DeFeo received a B.A. in 1950 and an M.A. in 1951 from the University of California, Berkeley. In 1951, she received a fellowship and studied painting in Florence. She said the her extended stay working in a studio in Florence was the foundational episode in her career. There she made hundreds of works on paper, using tempera, acrylic, ink, chalk, and graphite from 1951 to 1954.
Upon her return she settled in San Francisco where she became aligned with the San Francisco Bay Area painters and poets of the Beat Generation. In 1954, she married painter Wally Hedrick. They would divorce in 1969.
While working on her legendary painting, “The Rose,” DeFeo’s was also making “Incision.” This work is a great gray slab of 9-inch-thick oil paint, almost 10 feet tall and 5 feet wide, sutured with string. This piece took almost three years to paint from 1958-1961. It was a boundary-crossing emblem for Abstract Expressionism and was included in “Women of Abstract Expressionism,” at the Palm Springs Art Museum.
“The Rose,” measured 10’ 9” by 7’ 8,” weighed over a ton, and took her seven years from 1958-1966 to complete. It was never intended to be shown in a gallery or museum. She refused to to exhibit and showed it and “The Jewel” only to her husband, friends, and a few collectors and curators, who visited her apartment.
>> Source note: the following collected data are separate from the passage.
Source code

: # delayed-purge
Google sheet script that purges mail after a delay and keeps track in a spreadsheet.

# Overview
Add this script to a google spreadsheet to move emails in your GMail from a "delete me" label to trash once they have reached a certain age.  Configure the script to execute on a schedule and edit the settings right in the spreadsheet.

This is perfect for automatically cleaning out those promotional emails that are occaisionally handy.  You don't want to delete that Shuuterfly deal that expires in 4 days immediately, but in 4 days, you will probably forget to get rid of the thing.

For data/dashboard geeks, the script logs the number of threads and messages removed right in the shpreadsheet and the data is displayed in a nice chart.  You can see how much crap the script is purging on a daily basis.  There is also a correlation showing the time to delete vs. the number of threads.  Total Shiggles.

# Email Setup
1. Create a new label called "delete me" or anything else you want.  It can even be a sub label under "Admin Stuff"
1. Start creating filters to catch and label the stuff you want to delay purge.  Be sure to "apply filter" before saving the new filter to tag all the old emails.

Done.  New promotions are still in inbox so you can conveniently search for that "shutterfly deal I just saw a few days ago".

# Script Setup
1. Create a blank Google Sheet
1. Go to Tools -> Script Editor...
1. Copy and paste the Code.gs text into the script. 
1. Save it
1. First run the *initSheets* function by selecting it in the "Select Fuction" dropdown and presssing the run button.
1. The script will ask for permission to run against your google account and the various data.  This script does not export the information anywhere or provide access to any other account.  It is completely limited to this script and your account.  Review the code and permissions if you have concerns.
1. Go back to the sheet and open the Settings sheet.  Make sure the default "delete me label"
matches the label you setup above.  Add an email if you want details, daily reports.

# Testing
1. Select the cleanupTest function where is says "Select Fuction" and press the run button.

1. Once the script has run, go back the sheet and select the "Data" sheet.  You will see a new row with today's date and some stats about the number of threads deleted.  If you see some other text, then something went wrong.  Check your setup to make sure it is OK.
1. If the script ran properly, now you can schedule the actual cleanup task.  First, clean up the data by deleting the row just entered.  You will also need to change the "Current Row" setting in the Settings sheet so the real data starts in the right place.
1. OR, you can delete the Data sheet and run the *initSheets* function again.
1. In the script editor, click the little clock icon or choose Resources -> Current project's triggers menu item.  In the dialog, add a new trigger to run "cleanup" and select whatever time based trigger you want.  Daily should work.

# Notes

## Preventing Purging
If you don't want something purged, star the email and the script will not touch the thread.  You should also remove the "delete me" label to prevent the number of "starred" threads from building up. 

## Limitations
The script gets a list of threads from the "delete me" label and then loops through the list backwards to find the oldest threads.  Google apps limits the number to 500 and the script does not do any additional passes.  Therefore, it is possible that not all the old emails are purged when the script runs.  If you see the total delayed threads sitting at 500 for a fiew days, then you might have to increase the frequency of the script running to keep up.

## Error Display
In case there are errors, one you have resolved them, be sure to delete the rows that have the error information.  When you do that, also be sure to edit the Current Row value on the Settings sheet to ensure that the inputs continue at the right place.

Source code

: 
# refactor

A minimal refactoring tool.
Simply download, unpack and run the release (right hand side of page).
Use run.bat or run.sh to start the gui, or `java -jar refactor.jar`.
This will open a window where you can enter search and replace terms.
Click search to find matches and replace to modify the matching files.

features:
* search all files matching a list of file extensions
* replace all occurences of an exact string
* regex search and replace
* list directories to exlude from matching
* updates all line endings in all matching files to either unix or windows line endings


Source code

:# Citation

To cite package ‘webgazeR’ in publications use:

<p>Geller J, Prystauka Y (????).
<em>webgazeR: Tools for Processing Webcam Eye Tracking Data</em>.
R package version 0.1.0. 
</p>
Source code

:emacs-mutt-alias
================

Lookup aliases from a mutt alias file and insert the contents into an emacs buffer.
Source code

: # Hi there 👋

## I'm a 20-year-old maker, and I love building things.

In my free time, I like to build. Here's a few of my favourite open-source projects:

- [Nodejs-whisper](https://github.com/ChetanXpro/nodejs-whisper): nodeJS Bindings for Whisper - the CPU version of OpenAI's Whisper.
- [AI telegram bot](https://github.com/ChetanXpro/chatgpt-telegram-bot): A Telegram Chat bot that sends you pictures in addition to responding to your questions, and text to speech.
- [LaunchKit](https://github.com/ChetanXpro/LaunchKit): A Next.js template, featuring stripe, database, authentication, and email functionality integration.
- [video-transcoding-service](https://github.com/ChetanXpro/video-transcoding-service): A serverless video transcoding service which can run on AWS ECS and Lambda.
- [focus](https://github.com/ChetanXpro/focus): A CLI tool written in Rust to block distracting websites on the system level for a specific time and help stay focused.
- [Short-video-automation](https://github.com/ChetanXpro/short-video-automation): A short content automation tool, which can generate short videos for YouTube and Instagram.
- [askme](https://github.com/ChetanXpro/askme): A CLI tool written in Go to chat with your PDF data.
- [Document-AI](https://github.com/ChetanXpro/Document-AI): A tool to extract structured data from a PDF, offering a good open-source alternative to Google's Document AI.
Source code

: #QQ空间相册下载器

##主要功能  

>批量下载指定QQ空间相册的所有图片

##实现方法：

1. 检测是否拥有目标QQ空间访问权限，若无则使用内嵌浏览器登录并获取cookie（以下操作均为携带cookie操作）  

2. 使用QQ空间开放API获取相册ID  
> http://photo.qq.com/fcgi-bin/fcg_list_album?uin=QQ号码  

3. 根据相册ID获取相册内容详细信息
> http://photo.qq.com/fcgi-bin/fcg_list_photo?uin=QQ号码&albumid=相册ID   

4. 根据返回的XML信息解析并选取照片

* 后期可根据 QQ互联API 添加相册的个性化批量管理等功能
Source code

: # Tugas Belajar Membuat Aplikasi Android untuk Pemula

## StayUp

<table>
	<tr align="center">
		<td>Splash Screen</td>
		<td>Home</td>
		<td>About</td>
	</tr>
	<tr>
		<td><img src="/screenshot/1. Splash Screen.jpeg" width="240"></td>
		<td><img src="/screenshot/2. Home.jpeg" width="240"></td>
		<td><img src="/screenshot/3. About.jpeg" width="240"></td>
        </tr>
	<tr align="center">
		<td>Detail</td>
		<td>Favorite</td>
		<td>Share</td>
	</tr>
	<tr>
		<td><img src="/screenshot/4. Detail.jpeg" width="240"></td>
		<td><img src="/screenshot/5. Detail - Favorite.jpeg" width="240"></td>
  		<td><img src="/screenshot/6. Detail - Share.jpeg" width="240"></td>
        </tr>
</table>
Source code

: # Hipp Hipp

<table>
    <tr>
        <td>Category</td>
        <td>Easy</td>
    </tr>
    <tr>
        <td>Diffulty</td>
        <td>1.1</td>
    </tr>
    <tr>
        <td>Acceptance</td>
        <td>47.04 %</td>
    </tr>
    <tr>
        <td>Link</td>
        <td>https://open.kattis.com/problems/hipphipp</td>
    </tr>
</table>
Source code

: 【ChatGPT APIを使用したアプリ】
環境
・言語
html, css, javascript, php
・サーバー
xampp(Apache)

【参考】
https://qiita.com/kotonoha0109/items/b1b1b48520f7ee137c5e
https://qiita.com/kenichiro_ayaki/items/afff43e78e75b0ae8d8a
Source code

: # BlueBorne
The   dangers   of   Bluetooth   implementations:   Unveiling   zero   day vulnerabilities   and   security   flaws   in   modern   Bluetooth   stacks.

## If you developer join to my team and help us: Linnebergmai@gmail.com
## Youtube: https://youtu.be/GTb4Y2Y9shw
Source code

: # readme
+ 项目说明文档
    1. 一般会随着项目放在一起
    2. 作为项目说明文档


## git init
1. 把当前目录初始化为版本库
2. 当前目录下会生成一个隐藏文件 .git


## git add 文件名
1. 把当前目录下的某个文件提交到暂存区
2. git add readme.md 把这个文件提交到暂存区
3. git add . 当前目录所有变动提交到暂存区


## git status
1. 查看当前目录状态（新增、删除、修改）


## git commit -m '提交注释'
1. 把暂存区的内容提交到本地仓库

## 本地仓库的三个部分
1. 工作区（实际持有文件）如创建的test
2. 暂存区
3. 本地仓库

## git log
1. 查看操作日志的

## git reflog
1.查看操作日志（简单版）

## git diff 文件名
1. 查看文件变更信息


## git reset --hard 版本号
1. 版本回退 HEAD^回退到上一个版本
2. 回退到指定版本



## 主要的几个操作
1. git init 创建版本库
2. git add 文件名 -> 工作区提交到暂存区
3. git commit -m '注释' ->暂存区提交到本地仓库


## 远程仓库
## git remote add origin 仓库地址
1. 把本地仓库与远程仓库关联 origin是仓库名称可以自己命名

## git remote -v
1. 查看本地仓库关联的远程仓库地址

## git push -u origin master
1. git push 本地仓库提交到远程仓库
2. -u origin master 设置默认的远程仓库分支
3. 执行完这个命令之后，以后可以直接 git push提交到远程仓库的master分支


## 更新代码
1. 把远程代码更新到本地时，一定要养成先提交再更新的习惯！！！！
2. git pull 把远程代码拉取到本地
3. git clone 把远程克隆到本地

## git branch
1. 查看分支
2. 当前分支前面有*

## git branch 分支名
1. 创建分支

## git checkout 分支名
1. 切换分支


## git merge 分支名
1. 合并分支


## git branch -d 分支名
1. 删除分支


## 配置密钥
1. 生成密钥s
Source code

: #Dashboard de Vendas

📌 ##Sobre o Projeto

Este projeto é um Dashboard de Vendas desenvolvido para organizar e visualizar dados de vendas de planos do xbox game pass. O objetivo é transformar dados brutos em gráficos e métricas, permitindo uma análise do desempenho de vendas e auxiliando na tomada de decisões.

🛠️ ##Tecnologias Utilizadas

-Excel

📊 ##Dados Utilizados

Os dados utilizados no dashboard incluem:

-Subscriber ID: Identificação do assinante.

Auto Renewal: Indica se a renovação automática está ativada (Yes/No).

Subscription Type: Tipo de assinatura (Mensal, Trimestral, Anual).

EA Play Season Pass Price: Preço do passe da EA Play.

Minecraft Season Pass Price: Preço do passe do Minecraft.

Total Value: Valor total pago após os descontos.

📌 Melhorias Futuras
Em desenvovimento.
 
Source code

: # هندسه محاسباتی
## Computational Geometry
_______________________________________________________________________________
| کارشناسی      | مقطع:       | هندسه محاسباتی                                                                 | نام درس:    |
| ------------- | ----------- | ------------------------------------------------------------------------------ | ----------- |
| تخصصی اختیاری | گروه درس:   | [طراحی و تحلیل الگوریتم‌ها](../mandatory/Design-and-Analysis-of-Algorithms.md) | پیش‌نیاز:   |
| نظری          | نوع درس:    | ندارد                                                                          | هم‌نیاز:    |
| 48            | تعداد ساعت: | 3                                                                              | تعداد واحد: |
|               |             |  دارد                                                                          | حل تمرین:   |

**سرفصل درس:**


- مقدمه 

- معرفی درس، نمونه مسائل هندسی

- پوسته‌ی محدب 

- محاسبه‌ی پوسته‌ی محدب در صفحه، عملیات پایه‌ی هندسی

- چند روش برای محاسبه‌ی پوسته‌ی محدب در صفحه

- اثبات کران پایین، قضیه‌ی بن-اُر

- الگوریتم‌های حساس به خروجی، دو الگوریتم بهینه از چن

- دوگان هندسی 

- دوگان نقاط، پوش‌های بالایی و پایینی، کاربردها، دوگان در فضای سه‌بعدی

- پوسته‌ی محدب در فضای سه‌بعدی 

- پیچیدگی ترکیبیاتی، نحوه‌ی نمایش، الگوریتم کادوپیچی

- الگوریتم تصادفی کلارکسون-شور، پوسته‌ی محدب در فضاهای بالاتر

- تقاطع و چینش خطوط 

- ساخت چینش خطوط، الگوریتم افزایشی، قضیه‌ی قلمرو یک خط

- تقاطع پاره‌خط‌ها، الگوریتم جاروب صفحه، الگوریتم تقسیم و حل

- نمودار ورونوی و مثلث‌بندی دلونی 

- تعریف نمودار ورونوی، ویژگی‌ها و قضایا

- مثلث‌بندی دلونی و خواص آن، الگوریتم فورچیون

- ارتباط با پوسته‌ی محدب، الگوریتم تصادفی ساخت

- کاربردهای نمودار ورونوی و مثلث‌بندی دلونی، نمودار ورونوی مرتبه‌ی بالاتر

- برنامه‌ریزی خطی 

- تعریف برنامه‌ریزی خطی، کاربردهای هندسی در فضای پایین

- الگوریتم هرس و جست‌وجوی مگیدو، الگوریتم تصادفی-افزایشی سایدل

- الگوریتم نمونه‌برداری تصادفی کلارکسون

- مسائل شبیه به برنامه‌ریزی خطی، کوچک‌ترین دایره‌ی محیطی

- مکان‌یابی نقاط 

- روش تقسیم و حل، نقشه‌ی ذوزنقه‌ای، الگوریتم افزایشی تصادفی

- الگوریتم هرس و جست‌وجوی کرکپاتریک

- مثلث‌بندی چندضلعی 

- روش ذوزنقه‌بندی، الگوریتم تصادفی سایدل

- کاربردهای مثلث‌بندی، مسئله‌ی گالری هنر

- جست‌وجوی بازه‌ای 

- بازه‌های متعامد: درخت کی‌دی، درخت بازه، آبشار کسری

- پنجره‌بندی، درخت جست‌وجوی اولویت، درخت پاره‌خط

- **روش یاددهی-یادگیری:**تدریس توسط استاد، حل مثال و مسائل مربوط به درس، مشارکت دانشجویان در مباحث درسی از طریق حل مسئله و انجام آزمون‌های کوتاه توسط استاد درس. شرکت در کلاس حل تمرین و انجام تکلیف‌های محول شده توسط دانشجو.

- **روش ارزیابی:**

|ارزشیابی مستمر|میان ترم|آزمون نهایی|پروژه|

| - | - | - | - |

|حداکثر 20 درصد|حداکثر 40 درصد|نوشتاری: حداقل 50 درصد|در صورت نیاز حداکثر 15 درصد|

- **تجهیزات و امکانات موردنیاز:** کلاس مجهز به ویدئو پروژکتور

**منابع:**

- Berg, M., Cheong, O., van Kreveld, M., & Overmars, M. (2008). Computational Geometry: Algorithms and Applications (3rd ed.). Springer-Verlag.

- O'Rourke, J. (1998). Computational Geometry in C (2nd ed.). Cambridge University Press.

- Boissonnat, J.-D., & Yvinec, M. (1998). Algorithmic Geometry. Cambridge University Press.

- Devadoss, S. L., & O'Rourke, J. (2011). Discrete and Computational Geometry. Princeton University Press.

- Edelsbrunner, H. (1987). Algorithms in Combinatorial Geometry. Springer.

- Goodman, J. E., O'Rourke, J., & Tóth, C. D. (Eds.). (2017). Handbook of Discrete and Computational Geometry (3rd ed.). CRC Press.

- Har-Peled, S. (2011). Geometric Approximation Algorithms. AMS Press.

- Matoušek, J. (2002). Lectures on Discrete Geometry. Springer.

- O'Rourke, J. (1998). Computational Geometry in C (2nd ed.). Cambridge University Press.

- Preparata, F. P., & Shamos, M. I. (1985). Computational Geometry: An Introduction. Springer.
When carving away at the accumulated paint, the mound of paint drippings that formed on the floor beneath “the Rose” made her studio “a prehistoric cave” according to the artist and sculptor Bruce Conner. She had its many stages of development documented by professional photographers or friends. She also had herself photographed with the painting. In one photo she is posed naked – seen from the back – standing with arms outstretched in front of its mammoth size. When she was finally forced to abandon the studio where she was woking, the side of the building had to be cut away so that the painting could be removed.
It had been lost but was rediscovered, walled up for twenty years at the San Francisco Art Institute. It is now in the permanent collection of the Whitney Museum of American Art.
Her painting “The Jewel” is similar to “The Rose” in color and form. However, its size and weight is nowhere as massive or as heavy. It is almost sculptural since it is composed of thickly encrusted layers of paint, structured around a central point from which rays extend out. It evokes celestial, religious, and anthropomorphic interpretations. This work resides in the Los Angeles County Museum of Art.
In 1966, after completing “The Rose,” De Feo stopped painting for four years. During this break, she taught at various colleges, eventually becoming a tenured professor at Mills College in Oakland, California. When she resumed making art, she worked extensively in photo-collage with very concrete bodily references. Her 1972-1973 photographic self-portraits brought together all kinds of different objects, such as jewelry and even her own teeth. Her work in the 1980s included photographs, collages, drawings, and paintings typically in black and white though sometimes featuring vibrant jewel tones. In 1987, she made a series of photocopied images of tissue boxes.
De Feo’s career was disrupted by her ruined health. Her premature death resulted from years of handling lead paint.
Her work is in the permanent collections of the San Francisco Museum of Modern Art, Los Angeles County Museum of Art, the Getty Museum, the Menil Collection, the Smithsonian American Art Museum, the Norton Simon Museum, the Art Institute of Chicago, the British Museum, and Centre Pompidou. The Whitney Museum of AmericanArt holds the largest public collection of her work.